Entries shown START

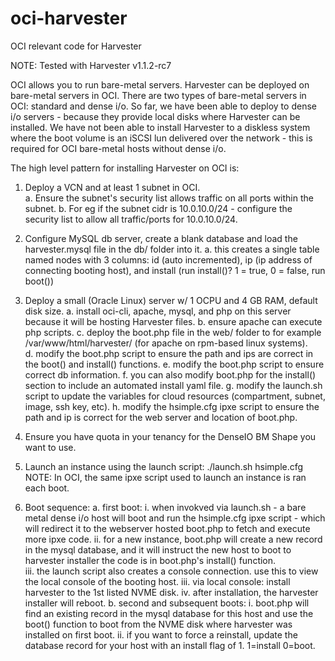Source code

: # oci-harvester
OCI relevant code for Harvester

NOTE: Tested with Harvester v1.1.2-rc7

OCI allows you to run bare-metal servers. 
Harvester can be deployed on bare-metal servers in OCI. 
There are two types of bare-metal servers in OCI: standard and dense i/o. 
So far, we have been able to deploy to dense i/o servers - because they provide local disks where Harvester can be installed. We have not been able to install Harvester to a diskless system where the boot volume is an iSCSI lun delivered over the network - this is required for OCI bare-metal hosts without dense i/o. 

The high level pattern for installing Harvester on OCI is:
1. Deploy a VCN and at least 1 subnet in OCI.  
  a. Ensure the subnet's security list allows traffic on all ports within the subnet. 
  b. For eg if the subnet cidr is 10.0.10.0/24 - configure the security list to allow all traffic/ports for 10.0.10.0/24. 
  
2. Configure MySQL db server, create a blank database and load the harvester.mysql file in the db/ folder into it. 
  a. this creates a single table named nodes with 3 columns: id (auto incremented), ip (ip address of connecting booting host), and install (run install()? 1 = true, 0 = false, run boot())
  
3. Deploy a small (Oracle Linux) server w/ 1 OCPU and 4 GB RAM, default disk size. 
  a. install oci-cli, apache, mysql, and php on this server because it will be hosting Harvester files. 
  b. ensure apache can execute php scripts. 
  c. deploy the boot.php file in the web/ folder to for example /var/www/html/harvester/ (for apache on rpm-based linux systems).  
  d. modify the boot.php script to ensure the path and ips are correct in the boot() and install() functions.
  e. modify the boot.php script to ensure correct db information. 
  f. you can also modify boot.php for the install() section to include an automated install yaml file. 
  g. modify the launch.sh script to update the variables for cloud resources (compartment, subnet, image, ssh key, etc). 
  h. modify the hsimple.cfg ipxe script to ensure the path and ip is correct for the web server and location of boot.php. 
  
4. Ensure you have quota in your tenancy for the DenseIO BM Shape you want to use. 

5. Launch an instance using the launch script: ./launch.sh hsimple.cfg
NOTE: In OCI, the same ipxe script used to launch an instance is ran each boot. 

6. Boot sequence:
  a. first boot: 
    i. when invokved via launch.sh - a bare metal dense i/o host will boot and run the hsimple.cfg ipxe script - which will redirect it to the webserver hosted boot.php to fetch and execute more ipxe code. 
    ii. for a new instance, boot.php will create a new record in the mysql database, and it will instruct the new host to boot to harvester installer the code is in boot.php's install() function.   
    iii. the launch script also creates a console connection. use this to view the local console of the booting host. 
    iii. via local console: install harvester to the 1st listed NVME disk. 
    iv. after installation, the harvester installer will reboot. 
  b. second and subsequent boots:
    i. boot.php will find an existing record in the mysql database for this host and use the boot() function to boot from the NVME disk where harvester was installed on first boot. 
    ii. if you want to force a reinstall, update the database record for your host with an install flag of 1. 1=install 0=boot.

Entries shown END

(What you should do) Filter the preceding entries down to the lines with "NOTE".

(Written response)
NOTE: Tested with Harvester v1.1.2-rc7
NOTE: In OCI, the same ipxe script used to launch an instance is ran each boot. 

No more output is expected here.